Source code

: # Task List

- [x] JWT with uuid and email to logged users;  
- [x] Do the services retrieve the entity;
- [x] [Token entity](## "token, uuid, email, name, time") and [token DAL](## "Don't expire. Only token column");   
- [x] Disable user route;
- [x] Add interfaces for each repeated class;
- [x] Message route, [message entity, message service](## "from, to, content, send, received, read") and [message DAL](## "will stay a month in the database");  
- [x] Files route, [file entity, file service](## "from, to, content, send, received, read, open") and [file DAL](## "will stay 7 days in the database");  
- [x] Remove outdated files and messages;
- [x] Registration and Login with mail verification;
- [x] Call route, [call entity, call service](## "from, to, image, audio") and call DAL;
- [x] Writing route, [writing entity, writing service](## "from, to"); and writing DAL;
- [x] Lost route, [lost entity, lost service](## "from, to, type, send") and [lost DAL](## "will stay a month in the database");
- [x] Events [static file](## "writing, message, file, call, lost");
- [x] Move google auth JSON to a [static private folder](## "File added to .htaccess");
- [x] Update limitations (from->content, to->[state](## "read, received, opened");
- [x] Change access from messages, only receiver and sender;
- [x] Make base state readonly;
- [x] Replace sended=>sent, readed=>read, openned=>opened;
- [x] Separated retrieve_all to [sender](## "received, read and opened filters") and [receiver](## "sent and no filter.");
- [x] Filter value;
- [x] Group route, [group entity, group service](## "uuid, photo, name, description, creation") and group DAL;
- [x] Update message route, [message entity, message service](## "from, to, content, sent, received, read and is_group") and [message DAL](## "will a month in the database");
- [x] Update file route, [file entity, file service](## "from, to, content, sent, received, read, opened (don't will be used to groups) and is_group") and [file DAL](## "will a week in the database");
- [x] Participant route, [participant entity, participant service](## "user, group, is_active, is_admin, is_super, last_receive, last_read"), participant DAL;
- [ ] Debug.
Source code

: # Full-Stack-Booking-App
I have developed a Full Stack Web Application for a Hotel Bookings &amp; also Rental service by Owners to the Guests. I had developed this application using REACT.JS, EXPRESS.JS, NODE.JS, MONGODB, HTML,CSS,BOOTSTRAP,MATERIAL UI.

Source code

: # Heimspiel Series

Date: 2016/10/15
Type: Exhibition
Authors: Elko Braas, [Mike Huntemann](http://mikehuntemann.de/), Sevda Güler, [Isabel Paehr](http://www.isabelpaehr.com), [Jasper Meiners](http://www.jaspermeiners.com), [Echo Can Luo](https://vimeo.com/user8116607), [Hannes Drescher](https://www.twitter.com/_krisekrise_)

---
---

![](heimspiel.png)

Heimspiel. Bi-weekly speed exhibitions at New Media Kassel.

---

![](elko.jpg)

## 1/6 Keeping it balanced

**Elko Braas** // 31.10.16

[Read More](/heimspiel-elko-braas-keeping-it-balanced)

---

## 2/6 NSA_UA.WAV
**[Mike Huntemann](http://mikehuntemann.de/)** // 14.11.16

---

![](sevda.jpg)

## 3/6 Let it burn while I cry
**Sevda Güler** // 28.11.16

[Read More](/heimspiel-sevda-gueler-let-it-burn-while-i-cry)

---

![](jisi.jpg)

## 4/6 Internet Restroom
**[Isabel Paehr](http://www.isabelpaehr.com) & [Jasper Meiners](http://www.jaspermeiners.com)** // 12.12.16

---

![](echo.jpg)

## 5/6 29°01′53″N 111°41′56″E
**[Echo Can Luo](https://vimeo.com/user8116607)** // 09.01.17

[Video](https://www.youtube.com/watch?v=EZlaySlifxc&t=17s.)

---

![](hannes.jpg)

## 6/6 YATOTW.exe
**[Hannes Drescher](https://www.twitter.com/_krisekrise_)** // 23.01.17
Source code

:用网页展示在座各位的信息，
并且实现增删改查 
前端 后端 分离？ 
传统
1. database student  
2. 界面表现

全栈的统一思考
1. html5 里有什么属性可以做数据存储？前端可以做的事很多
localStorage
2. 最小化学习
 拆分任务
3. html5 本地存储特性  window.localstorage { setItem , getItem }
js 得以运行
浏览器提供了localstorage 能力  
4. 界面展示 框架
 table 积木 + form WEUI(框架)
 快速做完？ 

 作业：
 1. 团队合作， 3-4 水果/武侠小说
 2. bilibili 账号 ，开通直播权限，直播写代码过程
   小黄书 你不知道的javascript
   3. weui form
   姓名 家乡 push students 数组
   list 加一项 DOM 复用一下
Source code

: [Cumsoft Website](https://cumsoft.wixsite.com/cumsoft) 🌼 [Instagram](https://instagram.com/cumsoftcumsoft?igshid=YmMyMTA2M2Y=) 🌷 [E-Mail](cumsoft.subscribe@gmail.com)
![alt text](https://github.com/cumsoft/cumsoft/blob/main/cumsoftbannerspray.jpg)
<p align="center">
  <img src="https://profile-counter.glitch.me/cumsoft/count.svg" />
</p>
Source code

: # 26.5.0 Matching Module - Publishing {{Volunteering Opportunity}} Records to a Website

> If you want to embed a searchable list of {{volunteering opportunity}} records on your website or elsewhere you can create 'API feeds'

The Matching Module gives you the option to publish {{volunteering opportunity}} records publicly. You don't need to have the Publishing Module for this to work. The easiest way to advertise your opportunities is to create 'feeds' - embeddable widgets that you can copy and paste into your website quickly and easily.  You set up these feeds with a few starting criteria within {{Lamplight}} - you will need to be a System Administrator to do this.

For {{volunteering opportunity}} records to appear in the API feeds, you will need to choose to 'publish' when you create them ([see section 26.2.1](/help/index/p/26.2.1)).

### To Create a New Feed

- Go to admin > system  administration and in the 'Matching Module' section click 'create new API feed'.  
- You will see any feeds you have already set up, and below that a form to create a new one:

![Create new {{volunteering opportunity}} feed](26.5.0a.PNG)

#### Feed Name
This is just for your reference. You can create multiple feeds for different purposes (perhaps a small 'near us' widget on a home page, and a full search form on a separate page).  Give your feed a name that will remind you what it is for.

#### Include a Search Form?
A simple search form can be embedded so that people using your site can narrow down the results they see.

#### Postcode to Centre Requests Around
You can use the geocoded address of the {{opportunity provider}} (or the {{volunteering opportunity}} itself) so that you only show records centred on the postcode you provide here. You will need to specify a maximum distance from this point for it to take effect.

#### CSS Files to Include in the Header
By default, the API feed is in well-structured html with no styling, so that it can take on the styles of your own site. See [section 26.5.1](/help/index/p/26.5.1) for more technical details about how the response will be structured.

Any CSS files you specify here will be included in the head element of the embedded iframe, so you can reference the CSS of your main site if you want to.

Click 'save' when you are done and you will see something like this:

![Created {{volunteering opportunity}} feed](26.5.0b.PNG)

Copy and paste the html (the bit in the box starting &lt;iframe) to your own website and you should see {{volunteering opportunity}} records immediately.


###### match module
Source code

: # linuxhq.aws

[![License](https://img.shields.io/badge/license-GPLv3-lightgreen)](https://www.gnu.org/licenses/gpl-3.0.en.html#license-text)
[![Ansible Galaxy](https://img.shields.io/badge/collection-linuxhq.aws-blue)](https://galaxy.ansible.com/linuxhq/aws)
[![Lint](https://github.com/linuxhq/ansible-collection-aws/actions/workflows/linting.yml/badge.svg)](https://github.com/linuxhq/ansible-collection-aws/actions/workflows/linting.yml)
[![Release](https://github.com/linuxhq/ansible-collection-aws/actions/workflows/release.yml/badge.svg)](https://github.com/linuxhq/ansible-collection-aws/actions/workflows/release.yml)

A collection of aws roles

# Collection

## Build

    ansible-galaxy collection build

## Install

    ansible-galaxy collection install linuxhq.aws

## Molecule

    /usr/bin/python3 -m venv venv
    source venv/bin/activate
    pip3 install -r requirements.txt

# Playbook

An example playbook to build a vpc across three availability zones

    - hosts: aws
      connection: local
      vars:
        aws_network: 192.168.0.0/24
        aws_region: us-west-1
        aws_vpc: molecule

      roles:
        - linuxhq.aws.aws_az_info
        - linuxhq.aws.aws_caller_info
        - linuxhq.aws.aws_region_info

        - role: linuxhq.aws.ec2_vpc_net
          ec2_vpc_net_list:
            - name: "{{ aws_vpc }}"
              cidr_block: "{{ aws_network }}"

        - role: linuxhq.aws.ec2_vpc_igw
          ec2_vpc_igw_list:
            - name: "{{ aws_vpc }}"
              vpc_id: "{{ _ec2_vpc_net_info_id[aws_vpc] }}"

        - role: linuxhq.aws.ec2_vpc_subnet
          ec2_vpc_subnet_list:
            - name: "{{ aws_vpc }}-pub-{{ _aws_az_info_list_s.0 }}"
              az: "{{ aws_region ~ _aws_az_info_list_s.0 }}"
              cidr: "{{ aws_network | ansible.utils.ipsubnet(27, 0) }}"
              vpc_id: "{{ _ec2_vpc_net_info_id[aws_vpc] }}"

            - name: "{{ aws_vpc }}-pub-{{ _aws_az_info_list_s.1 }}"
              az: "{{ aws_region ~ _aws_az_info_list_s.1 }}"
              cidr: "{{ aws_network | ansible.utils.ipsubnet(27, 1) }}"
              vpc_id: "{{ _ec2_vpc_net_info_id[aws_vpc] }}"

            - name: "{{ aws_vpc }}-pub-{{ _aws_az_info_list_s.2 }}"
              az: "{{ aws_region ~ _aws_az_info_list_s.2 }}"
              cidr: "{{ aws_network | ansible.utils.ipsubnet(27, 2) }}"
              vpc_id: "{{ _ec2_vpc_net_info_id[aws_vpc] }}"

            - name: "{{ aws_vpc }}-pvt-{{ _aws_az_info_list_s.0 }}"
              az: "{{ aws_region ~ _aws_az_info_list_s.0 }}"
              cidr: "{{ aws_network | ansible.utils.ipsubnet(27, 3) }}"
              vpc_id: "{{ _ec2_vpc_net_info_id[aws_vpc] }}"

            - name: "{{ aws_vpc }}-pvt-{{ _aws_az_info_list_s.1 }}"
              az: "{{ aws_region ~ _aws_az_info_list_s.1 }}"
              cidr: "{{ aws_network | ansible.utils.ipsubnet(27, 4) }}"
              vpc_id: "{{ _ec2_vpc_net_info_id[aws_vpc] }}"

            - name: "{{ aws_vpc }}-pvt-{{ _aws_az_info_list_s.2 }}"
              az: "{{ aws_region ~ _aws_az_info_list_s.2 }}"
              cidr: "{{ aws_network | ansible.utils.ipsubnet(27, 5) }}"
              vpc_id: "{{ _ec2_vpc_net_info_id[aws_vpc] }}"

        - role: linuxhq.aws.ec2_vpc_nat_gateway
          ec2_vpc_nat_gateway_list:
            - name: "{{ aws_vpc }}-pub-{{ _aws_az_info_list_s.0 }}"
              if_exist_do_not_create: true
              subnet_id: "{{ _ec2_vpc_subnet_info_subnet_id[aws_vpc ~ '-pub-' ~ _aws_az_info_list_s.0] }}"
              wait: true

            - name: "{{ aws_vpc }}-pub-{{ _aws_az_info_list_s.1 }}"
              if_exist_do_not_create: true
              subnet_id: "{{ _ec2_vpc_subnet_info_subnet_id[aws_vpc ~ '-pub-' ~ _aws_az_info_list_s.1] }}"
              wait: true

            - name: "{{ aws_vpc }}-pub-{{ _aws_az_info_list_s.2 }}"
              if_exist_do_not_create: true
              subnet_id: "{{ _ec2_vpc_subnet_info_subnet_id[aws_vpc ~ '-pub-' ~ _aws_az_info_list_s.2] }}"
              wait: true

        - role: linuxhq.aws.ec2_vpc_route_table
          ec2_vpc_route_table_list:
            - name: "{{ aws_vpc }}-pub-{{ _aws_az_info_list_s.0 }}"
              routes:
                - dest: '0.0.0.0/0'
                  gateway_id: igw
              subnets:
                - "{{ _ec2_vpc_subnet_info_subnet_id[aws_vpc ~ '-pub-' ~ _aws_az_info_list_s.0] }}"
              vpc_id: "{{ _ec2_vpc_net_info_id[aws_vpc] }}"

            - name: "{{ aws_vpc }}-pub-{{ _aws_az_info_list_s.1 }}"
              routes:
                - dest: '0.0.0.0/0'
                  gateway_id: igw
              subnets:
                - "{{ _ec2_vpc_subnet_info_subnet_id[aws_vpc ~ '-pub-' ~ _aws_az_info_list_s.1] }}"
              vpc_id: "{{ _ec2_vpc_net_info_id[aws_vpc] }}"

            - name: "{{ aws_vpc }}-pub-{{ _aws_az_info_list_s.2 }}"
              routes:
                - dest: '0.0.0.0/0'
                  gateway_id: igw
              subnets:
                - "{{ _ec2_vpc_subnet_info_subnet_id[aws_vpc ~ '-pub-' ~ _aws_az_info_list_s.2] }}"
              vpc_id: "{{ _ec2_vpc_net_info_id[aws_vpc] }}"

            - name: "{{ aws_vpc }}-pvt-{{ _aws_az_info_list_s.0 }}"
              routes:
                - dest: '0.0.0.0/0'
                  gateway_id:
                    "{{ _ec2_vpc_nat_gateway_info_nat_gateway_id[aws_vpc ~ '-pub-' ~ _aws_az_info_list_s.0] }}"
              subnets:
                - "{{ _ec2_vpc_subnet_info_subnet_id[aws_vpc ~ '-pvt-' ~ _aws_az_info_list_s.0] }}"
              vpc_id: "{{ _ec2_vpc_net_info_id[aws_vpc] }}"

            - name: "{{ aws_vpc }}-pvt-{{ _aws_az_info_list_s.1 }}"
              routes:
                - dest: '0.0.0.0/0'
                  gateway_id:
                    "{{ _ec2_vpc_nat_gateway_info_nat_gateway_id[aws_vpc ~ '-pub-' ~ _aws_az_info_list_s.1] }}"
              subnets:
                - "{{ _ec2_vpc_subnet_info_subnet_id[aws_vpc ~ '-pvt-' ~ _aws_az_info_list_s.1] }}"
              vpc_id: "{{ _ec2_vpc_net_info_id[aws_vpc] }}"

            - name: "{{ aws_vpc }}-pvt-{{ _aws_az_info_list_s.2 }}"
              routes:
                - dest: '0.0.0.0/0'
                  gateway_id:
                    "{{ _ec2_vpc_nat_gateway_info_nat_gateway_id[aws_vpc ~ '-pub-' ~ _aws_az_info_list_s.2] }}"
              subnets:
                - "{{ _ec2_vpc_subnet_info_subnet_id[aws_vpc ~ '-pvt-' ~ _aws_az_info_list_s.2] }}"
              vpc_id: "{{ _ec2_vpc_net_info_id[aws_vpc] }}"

▬▬▬▬▬▬

• **ACTION ITEM**
Write out exactly the lines above from the line with "This is just" through the line with "Any CSS files", both of them included, and leave out all other lines.

• **RESPONSE**
This is just for your reference. You can create multiple feeds for different purposes (perhaps a small 'near us' widget on a home page, and a full search form on a separate page).  Give your feed a name that will remind you what it is for.

#### Include a Search Form?
A simple search form can be embedded so that people using your site can narrow down the results they see.

#### Postcode to Centre Requests Around
You can use the geocoded address of the {{opportunity provider}} (or the {{volunteering opportunity}} itself) so that you only show records centred on the postcode you provide here. You will need to specify a maximum distance from this point for it to take effect.

#### CSS Files to Include in the Header
By default, the API feed is in well-structured html with no styling, so that it can take on the styles of your own site. See [section 26.5.1](/help/index/p/26.5.1) for more technical details about how the response will be structured.

Any CSS files you specify here will be included in the head element of the embedded iframe, so you can reference the CSS of your main site if you want to.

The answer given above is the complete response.